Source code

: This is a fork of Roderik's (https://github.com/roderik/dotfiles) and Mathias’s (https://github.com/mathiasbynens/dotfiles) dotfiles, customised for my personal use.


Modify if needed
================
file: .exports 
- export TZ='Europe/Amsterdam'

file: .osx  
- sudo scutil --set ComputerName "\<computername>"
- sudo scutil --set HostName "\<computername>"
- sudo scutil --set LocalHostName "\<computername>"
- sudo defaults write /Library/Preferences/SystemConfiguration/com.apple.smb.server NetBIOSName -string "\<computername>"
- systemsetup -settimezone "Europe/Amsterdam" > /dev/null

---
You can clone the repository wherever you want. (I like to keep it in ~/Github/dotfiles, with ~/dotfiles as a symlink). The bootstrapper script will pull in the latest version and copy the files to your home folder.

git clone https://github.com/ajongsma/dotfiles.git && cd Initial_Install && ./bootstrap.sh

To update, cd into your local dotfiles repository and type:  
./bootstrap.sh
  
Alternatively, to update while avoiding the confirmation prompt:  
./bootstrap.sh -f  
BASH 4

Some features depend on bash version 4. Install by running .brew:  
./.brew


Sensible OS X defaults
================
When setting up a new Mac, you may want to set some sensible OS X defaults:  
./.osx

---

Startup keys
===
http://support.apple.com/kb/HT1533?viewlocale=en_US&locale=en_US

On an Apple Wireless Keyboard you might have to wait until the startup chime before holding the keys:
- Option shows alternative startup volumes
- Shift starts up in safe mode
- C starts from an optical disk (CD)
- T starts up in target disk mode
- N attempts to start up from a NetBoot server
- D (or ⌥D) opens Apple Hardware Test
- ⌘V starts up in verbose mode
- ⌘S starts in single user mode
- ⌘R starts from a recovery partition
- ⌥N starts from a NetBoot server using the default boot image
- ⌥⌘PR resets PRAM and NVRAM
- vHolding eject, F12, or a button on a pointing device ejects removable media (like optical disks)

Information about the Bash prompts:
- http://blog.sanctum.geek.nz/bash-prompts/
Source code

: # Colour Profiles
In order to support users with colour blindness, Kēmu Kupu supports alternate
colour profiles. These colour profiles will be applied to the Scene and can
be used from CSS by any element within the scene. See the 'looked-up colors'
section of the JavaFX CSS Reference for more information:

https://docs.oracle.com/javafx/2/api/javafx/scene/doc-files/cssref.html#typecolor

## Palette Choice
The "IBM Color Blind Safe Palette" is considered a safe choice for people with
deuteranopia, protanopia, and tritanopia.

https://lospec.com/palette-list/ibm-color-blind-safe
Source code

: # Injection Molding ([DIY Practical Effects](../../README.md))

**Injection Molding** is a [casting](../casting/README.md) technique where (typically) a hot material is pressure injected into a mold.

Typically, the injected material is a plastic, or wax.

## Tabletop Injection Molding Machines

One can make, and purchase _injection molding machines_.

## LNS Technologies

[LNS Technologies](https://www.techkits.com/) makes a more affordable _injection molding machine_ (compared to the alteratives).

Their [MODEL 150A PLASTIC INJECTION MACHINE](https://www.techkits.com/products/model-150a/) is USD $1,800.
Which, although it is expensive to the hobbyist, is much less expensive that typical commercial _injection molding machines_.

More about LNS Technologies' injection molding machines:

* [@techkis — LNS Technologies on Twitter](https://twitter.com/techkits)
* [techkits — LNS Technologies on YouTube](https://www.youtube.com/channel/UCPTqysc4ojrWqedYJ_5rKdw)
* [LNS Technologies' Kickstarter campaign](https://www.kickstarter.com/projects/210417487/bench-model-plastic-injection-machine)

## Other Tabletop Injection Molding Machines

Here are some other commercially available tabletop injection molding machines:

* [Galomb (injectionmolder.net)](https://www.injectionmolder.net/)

> Goal of the exercise: Please copy the lines above from the line with "- Option shows alternative startup volumes" up to and including the line with "- ⌘V starts up in verbose mode", exactly as written and with nothing else.

> Response area:
- Option shows alternative startup volumes
- Shift starts up in safe mode
- C starts from an optical disk (CD)
- T starts up in target disk mode
- N attempts to start up from a NetBoot server
- D (or ⌥D) opens Apple Hardware Test
- ⌘V starts up in verbose mode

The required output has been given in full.